Where can you "buy" the right attitude? Sorry, it's not sold in the stores but is strictly home-made. For younger students and yes, even some older students, that attitude is a family project. When a family is planning a trip to somewhere, excited talk permeates the house. There is wondering about what will be seen/done on the trip. There is anticipation that the trip will be a great experience. Smiles break out at the thought of the treats to come. Now mention that school is starting in a few weeks and watch the faces fall all around the table. The same sense of excitement that a trip to Orlando and elsewhere generates is obviously absent.

For many, there is the attitude that school is a type of forced work. All that is required is to keep remembering that this, too, shall pass. Many a parent that has commiserated with his or her children about the onset of school. Many a parent who's approach is to say that school is something we have to do, are forced to do, so just go and try and find something good there. Something good there? As if school is some great garbage pile in which there might, just might be a buried treasure somewhere?

I seem to be an oddity--I love being in a classroom. Taking courses for me is all about possibility and delight. Even with the strangest of teachers and the most esoteric of subject matter, I always manage to find items that delight me, that catch my imagination, that get me thinking. Yes, even in the most boring of lectures I always manage to find at least one nugget of gold. But that may be because I expect that those nuggets will be there, and I go in like a prospector with a pick axe and determination. And yes, like a prospector, I dream that I might stumble upon a vein of exposed gold laying open before me, or a cache of diamonds strewn on the ground where I can easily pick them up. And like that same prospector I understand that those exposed veins and those diamonds just laying there are not the norm but the exception. Prospecting for gold or for rare gems takes work, a whole lot of sweat equity. And it also takes time.

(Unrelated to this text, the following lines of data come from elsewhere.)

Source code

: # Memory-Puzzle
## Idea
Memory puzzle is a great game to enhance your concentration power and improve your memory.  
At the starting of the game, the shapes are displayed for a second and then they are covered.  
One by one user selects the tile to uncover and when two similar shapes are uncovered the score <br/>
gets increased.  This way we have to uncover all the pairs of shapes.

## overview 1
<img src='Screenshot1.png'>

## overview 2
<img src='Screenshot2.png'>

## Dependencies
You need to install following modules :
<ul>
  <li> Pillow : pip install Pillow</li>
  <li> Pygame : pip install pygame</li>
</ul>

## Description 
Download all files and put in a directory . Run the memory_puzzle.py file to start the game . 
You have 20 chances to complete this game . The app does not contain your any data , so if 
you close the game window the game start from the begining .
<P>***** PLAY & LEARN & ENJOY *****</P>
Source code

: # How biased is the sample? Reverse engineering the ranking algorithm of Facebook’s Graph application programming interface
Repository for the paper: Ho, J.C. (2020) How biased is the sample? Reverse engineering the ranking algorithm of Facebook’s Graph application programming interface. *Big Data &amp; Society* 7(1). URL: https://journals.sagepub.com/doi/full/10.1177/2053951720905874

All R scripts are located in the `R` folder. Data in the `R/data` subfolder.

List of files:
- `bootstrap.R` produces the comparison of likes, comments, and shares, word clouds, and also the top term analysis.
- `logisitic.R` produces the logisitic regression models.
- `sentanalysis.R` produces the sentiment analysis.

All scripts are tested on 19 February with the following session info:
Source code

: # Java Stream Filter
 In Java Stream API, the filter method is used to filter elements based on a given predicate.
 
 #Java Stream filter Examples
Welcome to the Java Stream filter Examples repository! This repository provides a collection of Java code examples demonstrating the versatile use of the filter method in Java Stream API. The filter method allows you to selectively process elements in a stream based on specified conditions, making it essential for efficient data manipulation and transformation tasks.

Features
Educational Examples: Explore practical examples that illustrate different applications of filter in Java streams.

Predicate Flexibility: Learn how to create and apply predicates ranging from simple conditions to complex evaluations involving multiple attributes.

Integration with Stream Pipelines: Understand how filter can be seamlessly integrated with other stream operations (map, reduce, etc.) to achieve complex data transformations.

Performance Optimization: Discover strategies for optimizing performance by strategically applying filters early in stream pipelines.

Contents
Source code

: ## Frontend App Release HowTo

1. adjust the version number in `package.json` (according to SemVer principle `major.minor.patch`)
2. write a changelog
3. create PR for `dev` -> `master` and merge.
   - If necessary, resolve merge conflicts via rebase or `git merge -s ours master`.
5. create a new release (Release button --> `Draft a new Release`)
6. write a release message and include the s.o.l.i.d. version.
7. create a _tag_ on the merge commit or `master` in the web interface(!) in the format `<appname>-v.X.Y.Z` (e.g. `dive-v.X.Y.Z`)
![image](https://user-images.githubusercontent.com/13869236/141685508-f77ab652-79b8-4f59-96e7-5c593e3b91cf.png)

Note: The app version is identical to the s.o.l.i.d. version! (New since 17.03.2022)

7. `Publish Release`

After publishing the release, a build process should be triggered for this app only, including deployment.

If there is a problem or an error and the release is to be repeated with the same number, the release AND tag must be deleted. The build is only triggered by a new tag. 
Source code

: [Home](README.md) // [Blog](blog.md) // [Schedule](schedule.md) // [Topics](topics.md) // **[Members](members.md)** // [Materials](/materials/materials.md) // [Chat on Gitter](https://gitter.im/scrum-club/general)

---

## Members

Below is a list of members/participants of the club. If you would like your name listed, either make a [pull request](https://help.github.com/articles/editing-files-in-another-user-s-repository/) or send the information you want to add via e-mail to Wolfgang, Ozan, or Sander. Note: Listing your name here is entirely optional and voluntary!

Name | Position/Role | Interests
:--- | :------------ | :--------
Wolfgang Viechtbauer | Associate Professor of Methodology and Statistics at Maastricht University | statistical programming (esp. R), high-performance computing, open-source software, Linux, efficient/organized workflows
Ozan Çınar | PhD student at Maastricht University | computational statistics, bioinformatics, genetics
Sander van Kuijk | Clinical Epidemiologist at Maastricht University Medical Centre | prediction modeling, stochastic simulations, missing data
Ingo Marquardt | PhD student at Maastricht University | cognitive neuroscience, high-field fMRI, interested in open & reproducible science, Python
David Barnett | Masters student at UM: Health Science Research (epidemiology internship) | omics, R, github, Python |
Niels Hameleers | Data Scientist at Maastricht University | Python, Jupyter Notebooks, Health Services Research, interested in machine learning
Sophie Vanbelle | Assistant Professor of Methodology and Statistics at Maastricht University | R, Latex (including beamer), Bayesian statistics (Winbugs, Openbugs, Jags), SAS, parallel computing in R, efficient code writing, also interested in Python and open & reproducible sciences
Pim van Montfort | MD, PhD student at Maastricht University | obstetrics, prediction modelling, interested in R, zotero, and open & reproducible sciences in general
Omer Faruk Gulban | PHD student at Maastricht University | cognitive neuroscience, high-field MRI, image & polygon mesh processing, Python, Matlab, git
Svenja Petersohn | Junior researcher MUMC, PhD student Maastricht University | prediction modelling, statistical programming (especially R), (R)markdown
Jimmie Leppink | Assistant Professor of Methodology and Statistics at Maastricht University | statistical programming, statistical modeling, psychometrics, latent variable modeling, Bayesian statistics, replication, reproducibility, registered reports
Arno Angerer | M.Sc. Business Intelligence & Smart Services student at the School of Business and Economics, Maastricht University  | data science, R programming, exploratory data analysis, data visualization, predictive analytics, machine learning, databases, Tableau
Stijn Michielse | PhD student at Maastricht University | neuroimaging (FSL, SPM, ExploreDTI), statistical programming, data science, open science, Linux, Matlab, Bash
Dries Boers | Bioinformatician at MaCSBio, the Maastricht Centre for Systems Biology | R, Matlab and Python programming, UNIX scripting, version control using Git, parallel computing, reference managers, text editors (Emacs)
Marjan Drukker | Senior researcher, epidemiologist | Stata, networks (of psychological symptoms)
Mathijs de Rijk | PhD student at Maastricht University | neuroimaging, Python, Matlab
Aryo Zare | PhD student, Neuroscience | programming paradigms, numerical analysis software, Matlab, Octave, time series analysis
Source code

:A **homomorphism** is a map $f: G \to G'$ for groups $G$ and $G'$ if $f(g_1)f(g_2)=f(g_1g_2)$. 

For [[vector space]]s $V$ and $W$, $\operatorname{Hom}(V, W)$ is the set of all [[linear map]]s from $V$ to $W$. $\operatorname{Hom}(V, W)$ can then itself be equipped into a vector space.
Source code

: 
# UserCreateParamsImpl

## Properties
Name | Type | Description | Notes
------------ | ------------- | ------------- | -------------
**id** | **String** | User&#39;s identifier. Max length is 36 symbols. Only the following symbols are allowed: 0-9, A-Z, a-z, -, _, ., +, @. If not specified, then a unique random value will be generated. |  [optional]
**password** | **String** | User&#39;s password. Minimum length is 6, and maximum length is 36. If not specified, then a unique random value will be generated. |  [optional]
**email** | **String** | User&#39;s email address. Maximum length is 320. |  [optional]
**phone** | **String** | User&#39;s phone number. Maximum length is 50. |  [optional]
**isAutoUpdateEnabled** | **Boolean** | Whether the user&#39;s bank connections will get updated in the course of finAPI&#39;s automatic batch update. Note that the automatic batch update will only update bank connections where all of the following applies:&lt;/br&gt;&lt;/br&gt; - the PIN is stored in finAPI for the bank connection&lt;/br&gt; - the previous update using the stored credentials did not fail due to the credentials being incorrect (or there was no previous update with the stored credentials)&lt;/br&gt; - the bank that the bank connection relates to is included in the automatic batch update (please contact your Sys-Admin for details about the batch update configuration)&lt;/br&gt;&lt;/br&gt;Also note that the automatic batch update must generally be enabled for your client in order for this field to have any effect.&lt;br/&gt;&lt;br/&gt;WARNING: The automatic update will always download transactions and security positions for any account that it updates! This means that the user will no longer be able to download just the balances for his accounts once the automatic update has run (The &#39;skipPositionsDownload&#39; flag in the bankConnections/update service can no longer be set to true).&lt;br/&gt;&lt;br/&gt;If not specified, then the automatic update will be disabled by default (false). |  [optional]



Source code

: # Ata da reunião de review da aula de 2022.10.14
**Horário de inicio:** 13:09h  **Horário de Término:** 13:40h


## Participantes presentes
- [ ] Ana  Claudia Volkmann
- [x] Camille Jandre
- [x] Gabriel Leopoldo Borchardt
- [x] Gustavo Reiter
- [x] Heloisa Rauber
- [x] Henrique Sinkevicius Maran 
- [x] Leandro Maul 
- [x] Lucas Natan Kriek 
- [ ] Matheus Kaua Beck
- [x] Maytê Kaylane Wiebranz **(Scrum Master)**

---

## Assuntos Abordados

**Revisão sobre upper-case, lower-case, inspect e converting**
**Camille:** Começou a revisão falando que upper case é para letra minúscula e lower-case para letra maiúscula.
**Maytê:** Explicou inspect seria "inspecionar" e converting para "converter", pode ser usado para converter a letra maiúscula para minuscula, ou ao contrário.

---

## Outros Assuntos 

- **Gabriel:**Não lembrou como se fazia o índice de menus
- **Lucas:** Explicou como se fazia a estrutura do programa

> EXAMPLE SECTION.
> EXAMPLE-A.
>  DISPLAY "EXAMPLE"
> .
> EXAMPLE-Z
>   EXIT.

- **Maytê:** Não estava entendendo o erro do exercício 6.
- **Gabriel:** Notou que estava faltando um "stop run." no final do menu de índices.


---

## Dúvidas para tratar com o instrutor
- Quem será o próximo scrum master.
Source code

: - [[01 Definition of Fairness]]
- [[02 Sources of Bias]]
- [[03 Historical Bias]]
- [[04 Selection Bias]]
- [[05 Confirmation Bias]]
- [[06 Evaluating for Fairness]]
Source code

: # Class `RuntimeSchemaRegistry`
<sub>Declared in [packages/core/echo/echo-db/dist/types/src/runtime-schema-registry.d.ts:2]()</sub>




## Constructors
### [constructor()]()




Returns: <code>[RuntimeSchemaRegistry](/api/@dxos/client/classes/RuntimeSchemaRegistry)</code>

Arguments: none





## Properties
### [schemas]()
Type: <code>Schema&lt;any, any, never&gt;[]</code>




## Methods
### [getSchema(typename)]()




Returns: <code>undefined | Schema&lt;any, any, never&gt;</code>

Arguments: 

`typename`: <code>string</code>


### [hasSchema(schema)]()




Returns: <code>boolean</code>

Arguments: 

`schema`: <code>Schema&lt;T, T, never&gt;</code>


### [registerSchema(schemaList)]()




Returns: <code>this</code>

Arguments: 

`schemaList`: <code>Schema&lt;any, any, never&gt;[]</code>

I've tried to instill in my own children a love for the process of learning. School is not a prison--serve your time, slog through and they'll give you freedom at the end. School is that pristine mountain range just ripe for exploration and discovery. Those peaks are filled with treasures to discover. But I've also tried to teach the practical: it takes work and effort to bring those treasures to light. You know that old saw: Rome wasn't built in a day. Well, obtaining an education doesn't happen in one day either. It's a long process, sometimes hard, but the end results are more than worth it.

So please, while you are being busy with buying school supplies, take some time, a lot of time, in laying the foundation for success in school for your kids. Work on establishing the right attitude towards school. Sparkle and smile and wax poetic if need be about the possibilities that await your children in the new school year. Remind them, and yourself as well, that anything worth having is worth working/fighting for. And an education is definitely something worth having.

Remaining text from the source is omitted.